Die Inszenierung greift den Gegensatz von Zivilisation und Natur auf und erkundet ganz unterschiedliche Lebensweisen. Katharina Kummer lässt durch den bekannten Plot Stimmen von heutigen Menschen erklingen, die aus ihren Leben vom Herausgerissensein, von Migration und Kulturschocks berichten können. Der Rapper Volkan T. spielt die Titelfigur und macht zusammen mit dem Ensemble nicht zuletzt in musikalischer Form die Motive des Stücks erfahrbar für heutige Berliner - ob sie nun hier geboren oder zugezogen sind.
Für sehendes, blindes und sehbehindertes Publikum.
Artikel Morgenpost / Rubrik „Ganz persönlich“:
DAS HEIDI ist der Titel. So wird Heidi tatsächlich im Buch genannt. Ich habe den neutralen Artikel weniger deshalb gewählt, weil ein Mann - der Rapper Volkan T. - Heidi spielt, sondern weil ich Heidi nicht als ein konkretes Schweizer Mädchen erzähle, sondern als Prinzip. Meine Heidi ist eine vielstimmige Vorstellung vom Herausgerissensein. Als ich vor einigen Jahren das Buch las, stellte ich fest, dass Motive, Themen und Ereignisse des Plots oft wortgenau den Erzählungen eines Freundes glichen, der als Kind aus Kurdistan ins Ruhrgebiet migriert war. Die innere Verbindung zur Landschaft, den Wetterlagen, die Beschreibung der Hirten, die Bedeutung der Ziegen und dann - wie bei Heidi - die Erfahrung des Herausgerissenseins: der Kulturschock in der westdeutschen Industriestadt, wo selbst Grünanlagen wirken wie sterile Sparkassenhallen - nicht annähernd vergleichbar mit der Natur, in der man aufgewachsen ist. In Zusammenarbeit mit dem Theater o.N., an das ich immer wieder gerne zurückkomme und das sich mittlerweile wie ein zu Hause anfühlt, ist der Kontakt zu Berliner Jugendlichen gewachsen, deren Stimmen mit denen des Buches verschmelzen. Und eine blinde Performerin ist zum Ensemble dazugestoßen. In Spyris Text findet ein Mädchen durch die Befreiung vom Rollstuhl ihr Glück. Bei uns findet Glück nicht nur in Abwesenheit, sondern auch inklusive sogenannter Behinderungen statt.
Quotes:
Was soll ich erzählen? Keine Ahnung.
Was wolltest du erzählen?
Dann brauchst du auch nix erzählen.
Mein Hobby ist einfach zu Hause bleiben.
Gehst du nie raus?
Und wenn du nur noch einen Tag zu leben hättest, was würdest du dann machen?

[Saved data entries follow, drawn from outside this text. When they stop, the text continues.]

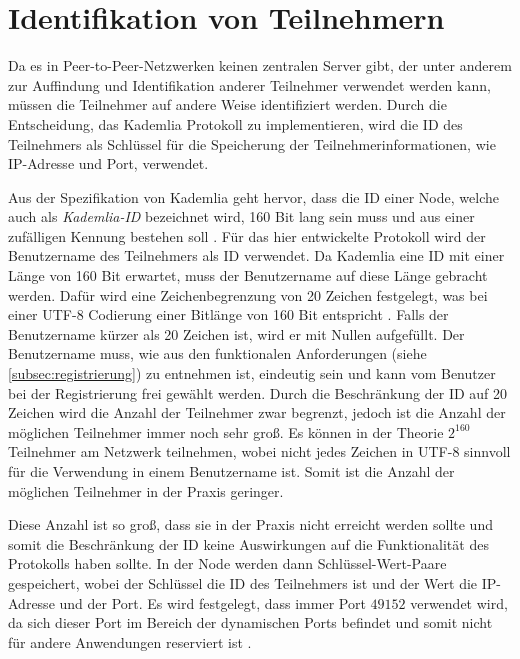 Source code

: \section{Identifikation von Teilnehmern}
\label{subsec:identifikation_von_teilnehmern}

Da es in Peer-to-Peer-Netzwerken keinen zentralen Server gibt, der unter anderem zur Auffindung und Identifikation anderer Teilnehmer verwendet werden kann, müssen die Teilnehmer auf andere Weise identifiziert werden. Durch die Entscheidung, das Kademlia Protokoll zu implementieren, wird die ID des Teilnehmers als Schlüssel für die Speicherung der Teilnehmerinformationen, wie IP-Adresse und Port, verwendet.

Aus der Spezifikation von Kademlia geht hervor, dass die ID einer Node, welche auch als \textit{Kademlia-ID} bezeichnet wird, 160 Bit lang sein muss und aus einer zufälligen Kennung bestehen soll \parencite[S. 2]{Maymounkov_Kademlia}. Für das hier entwickelte Protokoll wird der Benutzername des Teilnehmers als ID verwendet. Da Kademlia eine ID mit einer Länge von 160 Bit erwartet, muss der Benutzername auf diese Länge gebracht werden. Dafür wird eine Zeichenbegrenzung von 20 Zeichen festgelegt, was bei einer UTF-8 Codierung einer Bitlänge von 160 Bit entspricht \parencite{rfc3629_utf-8}. Falls der Benutzername kürzer als 20 Zeichen ist, wird er mit Nullen aufgefüllt.
Der Benutzername muss, wie aus den funktionalen Anforderungen (siehe \ref{subsec:registrierung}) zu entnehmen ist, eindeutig sein und kann vom Benutzer bei der Registrierung frei gewählt werden. 
Durch die Beschränkung der ID auf 20 Zeichen wird die Anzahl der Teilnehmer zwar begrenzt, jedoch ist die Anzahl der möglichen Teilnehmer immer noch sehr groß. Es können in der Theorie $2^{160}$ Teilnehmer am Netzwerk teilnehmen, wobei nicht jedes Zeichen in UTF-8 sinnvoll für die Verwendung in einem Benutzername ist. Somit ist die Anzahl der möglichen Teilnehmer in der Praxis geringer.

Diese Anzahl ist so groß, dass sie in der Praxis nicht erreicht werden sollte und somit die Beschränkung der ID keine Auswirkungen auf die Funktionalität des Protokolls haben sollte.
In der Node werden dann Schlüssel-Wert-Paare gespeichert, wobei der Schlüssel die ID des Teilnehmers ist und der Wert die IP-Adresse und der Port. Es wird festgelegt, dass immer Port $49152$ verwendet wird, da sich dieser Port im Bereich der dynamischen Ports befindet und somit nicht für andere Anwendungen reserviert ist \parencite[S. 20]{rfc6335_IANA_Ports}.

Weiß nicht. Rausgehen vielleicht.
Arie des Öhi
…und wenn ich mit meinem dicken Stock
im Jahr einmal herunterkomme,
so weicht mir alles aus
ALLE: und muss sich vor ihm fürchten
Großmutter: Siehst Du, wenn man nichts sehen kann, dann hört man gern ein freundliches Wort. Ich kann übrigens wirklich nicht sehen. Steht auch im Pressetext: Dem Ensemble gehört eine blinde Performerin an. Die bin ich, Silja Korn. Komm, Volkan T., du Titelfigur, setz Dich zu mir und erzähl mir etwas.